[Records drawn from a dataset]
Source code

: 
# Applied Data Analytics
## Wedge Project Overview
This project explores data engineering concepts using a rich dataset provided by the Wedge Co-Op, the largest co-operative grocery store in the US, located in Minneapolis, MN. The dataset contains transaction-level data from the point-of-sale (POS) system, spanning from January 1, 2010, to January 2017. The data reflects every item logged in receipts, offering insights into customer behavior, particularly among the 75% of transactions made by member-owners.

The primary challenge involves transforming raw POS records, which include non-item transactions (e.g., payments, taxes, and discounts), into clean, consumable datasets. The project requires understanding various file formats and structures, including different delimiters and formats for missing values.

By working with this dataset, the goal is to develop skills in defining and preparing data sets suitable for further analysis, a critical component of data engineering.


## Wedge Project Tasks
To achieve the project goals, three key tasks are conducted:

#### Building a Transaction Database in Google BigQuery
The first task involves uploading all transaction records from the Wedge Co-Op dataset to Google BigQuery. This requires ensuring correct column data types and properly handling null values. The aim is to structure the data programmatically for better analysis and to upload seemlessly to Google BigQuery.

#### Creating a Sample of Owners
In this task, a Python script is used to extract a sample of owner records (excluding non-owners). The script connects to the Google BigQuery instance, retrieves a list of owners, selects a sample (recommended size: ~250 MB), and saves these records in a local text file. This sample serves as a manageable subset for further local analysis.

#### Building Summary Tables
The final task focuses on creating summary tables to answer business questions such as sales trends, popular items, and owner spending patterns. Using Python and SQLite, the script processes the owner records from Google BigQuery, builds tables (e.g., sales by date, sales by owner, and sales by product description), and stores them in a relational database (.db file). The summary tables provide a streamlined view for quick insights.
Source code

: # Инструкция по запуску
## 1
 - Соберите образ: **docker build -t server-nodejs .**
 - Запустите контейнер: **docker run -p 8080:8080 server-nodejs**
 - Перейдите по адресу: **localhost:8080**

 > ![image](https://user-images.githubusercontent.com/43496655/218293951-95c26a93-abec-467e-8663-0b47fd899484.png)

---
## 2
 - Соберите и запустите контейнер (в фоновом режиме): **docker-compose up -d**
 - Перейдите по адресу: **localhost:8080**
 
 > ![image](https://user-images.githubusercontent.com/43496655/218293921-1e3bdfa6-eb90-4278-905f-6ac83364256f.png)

(To do)
Your answer should be the exact lines above from the one with "The first task" through the one with "#### Building Summary Tables", both included, and nothing besides.

(Response to the exercise)
The first task involves uploading all transaction records from the Wedge Co-Op dataset to Google BigQuery. This requires ensuring correct column data types and properly handling null values. The aim is to structure the data programmatically for better analysis and to upload seemlessly to Google BigQuery.

#### Creating a Sample of Owners
In this task, a Python script is used to extract a sample of owner records (excluding non-owners). The script connects to the Google BigQuery instance, retrieves a list of owners, selects a sample (recommended size: ~250 MB), and saves these records in a local text file. This sample serves as a manageable subset for further local analysis.

#### Building Summary Tables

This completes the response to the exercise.